# About this exercise:
Set down every record below exactly as written, but leave out the pictures.

# Data for this task:
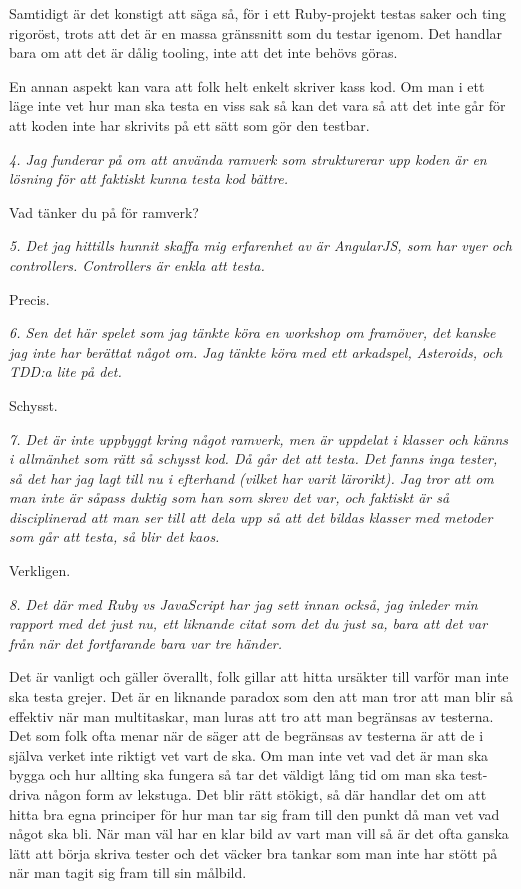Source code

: \documentclass[11pt]{article}
\begin{document}
Samtidigt är det konstigt att säga så, för i ett Ruby-projekt testas saker och ting rigoröst, trots att det är en massa gränssnitt som du testar igenom. Det handlar bara om att det är dålig tooling, inte att det inte behövs göras.

En annan aspekt kan vara att folk helt enkelt skriver kass kod. Om man i ett läge inte vet hur man ska testa en viss sak så kan det vara så att det inte går för att koden inte har skrivits på ett sätt som gör den testbar.

\emph{4. Jag funderar på om att använda ramverk som strukturerar upp koden är en lösning för att faktiskt kunna testa kod bättre.}

Vad tänker du på för ramverk?

\emph{5. Det jag hittills hunnit skaffa mig erfarenhet av är AngularJS, som har vyer och controllers. Controllers är enkla att testa.}

Precis.

\emph{6. Sen det här spelet som jag tänkte köra en workshop om framöver, det kanske jag inte har berättat något om. Jag tänkte köra med ett arkadspel, Asteroids, och TDD:a lite på det.}

Schysst.

\emph{7. Det är inte uppbyggt kring något ramverk, men är uppdelat i klasser och känns i allmänhet som rätt så schysst kod. Då går det att testa. Det fanns inga tester, så det har jag lagt till nu i efterhand (vilket har varit lärorikt). Jag tror att om man inte är såpass duktig som han som skrev det var, och faktiskt är så disciplinerad att man ser till att dela upp så att det bildas klasser med metoder som går att testa, så blir det kaos.}

Verkligen.

\emph{8. Det där med Ruby vs JavaScript har jag sett innan också, jag inleder min rapport med det just nu, ett liknande citat som det du just sa, bara att det var från när det fortfarande bara var tre händer.}

Det är vanligt och gäller överallt, folk gillar att hitta ursäkter till varför man inte ska testa grejer. Det är en liknande paradox som den att man tror att man blir så effektiv när man multitaskar, man luras att tro att man begränsas av testerna. Det som folk ofta menar när de säger att de begränsas av testerna är att de i själva verket inte riktigt vet vart de ska. Om man inte vet vad det är man ska bygga och hur allting ska fungera så tar det väldigt lång tid om man ska test-driva någon form av lekstuga. Det blir rätt stökigt, så där handlar det om att hitta bra egna principer för hur man tar sig fram till den punkt då man vet vad något ska bli. När man väl har en klar bild av vart man vill så är det ofta ganska lätt att börja skriva tester och det väcker bra tankar som man inte har stött på när man tagit sig fram till sin målbild.
\end{document}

# Solution:
Source code

: \documentclass[11pt]{article}
\begin{document}
Samtidigt är det konstigt att säga så, för i ett Ruby-projekt testas saker och ting rigoröst, trots att det är en massa gränssnitt som du testar igenom. Det handlar bara om att det är dålig tooling, inte att det inte behövs göras.

En annan aspekt kan vara att folk helt enkelt skriver kass kod. Om man i ett läge inte vet hur man ska testa en viss sak så kan det vara så att det inte går för att koden inte har skrivits på ett sätt som gör den testbar.

\emph{4. Jag funderar på om att använda ramverk som strukturerar upp koden är en lösning för att faktiskt kunna testa kod bättre.}

Vad tänker du på för ramverk?

\emph{5. Det jag hittills hunnit skaffa mig erfarenhet av är AngularJS, som har vyer och controllers. Controllers är enkla att testa.}

Precis.

\emph{6. Sen det här spelet som jag tänkte köra en workshop om framöver, det kanske jag inte har berättat något om. Jag tänkte köra med ett arkadspel, Asteroids, och TDD:a lite på det.}

Schysst.

\emph{7. Det är inte uppbyggt kring något ramverk, men är uppdelat i klasser och känns i allmänhet som rätt så schysst kod. Då går det att testa. Det fanns inga tester, så det har jag lagt till nu i efterhand (vilket har varit lärorikt). Jag tror att om man inte är såpass duktig som han som skrev det var, och faktiskt är så disciplinerad att man ser till att dela upp så att det bildas klasser med metoder som går att testa, så blir det kaos.}

Verkligen.

\emph{8. Det där med Ruby vs JavaScript har jag sett innan också, jag inleder min rapport med det just nu, ett liknande citat som det du just sa, bara att det var från när det fortfarande bara var tre händer.}

Det är vanligt och gäller överallt, folk gillar att hitta ursäkter till varför man inte ska testa grejer. Det är en liknande paradox som den att man tror att man blir så effektiv när man multitaskar, man luras att tro att man begränsas av testerna. Det som folk ofta menar när de säger att de begränsas av testerna är att de i själva verket inte riktigt vet vart de ska. Om man inte vet vad det är man ska bygga och hur allting ska fungera så tar det väldigt lång tid om man ska test-driva någon form av lekstuga. Det blir rätt stökigt, så där handlar det om att hitta bra egna principer för hur man tar sig fram till den punkt då man vet vad något ska bli. När man väl har en klar bild av vart man vill så är det ofta ganska lätt att börja skriva tester och det väcker bra tankar som man inte har stött på när man tagit sig fram till sin målbild.
\end{document}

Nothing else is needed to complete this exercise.